Segment Open
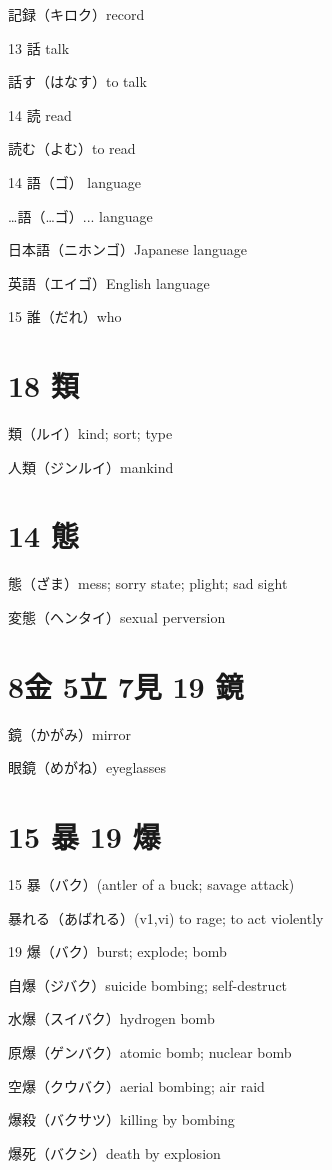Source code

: 記録（キロク）record

13 話 talk

話す（はなす）to talk

14 読 read

読む（よむ）to read

14 語（ゴ） language

…語（…ゴ）... language

日本語（ニホンゴ）Japanese language

英語（エイゴ）English language

15 誰（だれ）who

\section{18 類}

類（ルイ）kind; sort; type

人類（ジンルイ）mankind

\section{14 態}

態（ざま）mess; sorry state; plight; sad sight

変態（ヘンタイ）sexual perversion

\section{8金 5立 7見 19 鏡}

鏡（かがみ）mirror

眼鏡（めがね）eyeglasses

\section{15 暴 19 爆}

15 暴（バク）(antler of a buck; savage attack)

暴れる（あばれる）(v1,vi) to rage; to act violently

19 爆（バク）burst; explode; bomb

自爆（ジバク）suicide bombing; self-destruct

水爆（スイバク）hydrogen bomb

原爆（ゲンバク）atomic bomb; nuclear bomb

空爆（クウバク）aerial bombing; air raid

爆殺（バクサツ）killing by bombing

爆死（バクシ）death by explosion
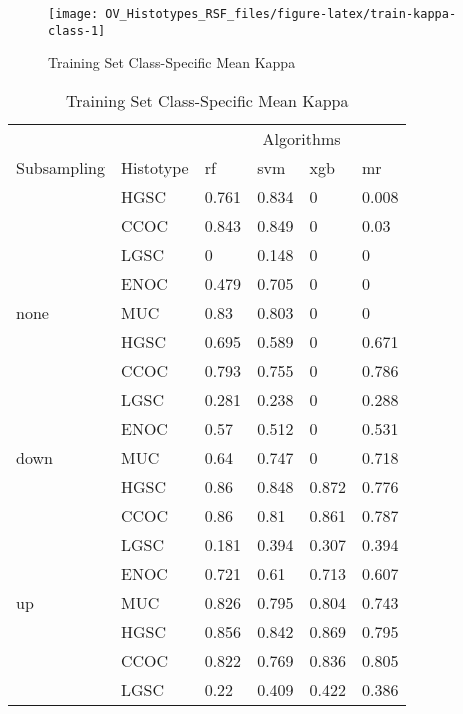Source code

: \documentclass[
]{report}
\begin{document}
\begin{figure}[H]

{\centering \texttt{[image: OV\_Histotypes\_RSF\_files/figure-latex/train-kappa-class-1]} 

}

\caption{Training Set Class-Specific Mean Kappa}\label{fig:train-kappa-class}
\end{figure}

\begin{table}

\caption{\label{tab:train-kappa-class-table}Training Set Class-Specific Mean Kappa}
\centering
\begin{tabular}[t]{l|l|l|l|l|l}
\hline
\multicolumn{2}{c|}{ } & \multicolumn{4}{c}{Algorithms} \\
\cline{3-6}
Subsampling & Histotype & rf & svm & xgb & mr\\
\hline
 & HGSC & 0.761 & 0.834 & 0 & 0.008\\
\cline{2-6}
 & CCOC & 0.843 & 0.849 & 0 & 0.03\\
\cline{2-6}
 & LGSC & 0 & 0.148 & 0 & 0\\
\cline{2-6}
 & ENOC & 0.479 & 0.705 & 0 & 0\\
\cline{2-6}
\multirow{-5}{*}{\raggedright\arraybackslash none} & MUC & 0.83 & 0.803 & 0 & 0\\
\cline{1-6}
 & HGSC & 0.695 & 0.589 & 0 & 0.671\\
\cline{2-6}
 & CCOC & 0.793 & 0.755 & 0 & 0.786\\
\cline{2-6}
 & LGSC & 0.281 & 0.238 & 0 & 0.288\\
\cline{2-6}
 & ENOC & 0.57 & 0.512 & 0 & 0.531\\
\cline{2-6}
\multirow{-5}{*}{\raggedright\arraybackslash down} & MUC & 0.64 & 0.747 & 0 & 0.718\\
\cline{1-6}
 & HGSC & 0.86 & 0.848 & 0.872 & 0.776\\
\cline{2-6}
 & CCOC & 0.86 & 0.81 & 0.861 & 0.787\\
\cline{2-6}
 & LGSC & 0.181 & 0.394 & 0.307 & 0.394\\
\cline{2-6}
 & ENOC & 0.721 & 0.61 & 0.713 & 0.607\\
\cline{2-6}
\multirow{-5}{*}{\raggedright\arraybackslash up} & MUC & 0.826 & 0.795 & 0.804 & 0.743\\
\cline{1-6}
 & HGSC & 0.856 & 0.842 & 0.869 & 0.795\\
\cline{2-6}
 & CCOC & 0.822 & 0.769 & 0.836 & 0.805\\
\cline{2-6}
 & LGSC & 0.22 & 0.409 & 0.422 & 0.386\\

\end{tabular}
\end{table}
\end{document}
Segment Closed
WORK ITEM: Please give the number of lines above in which the word "figure" appears, without any other text.

RESULT: 3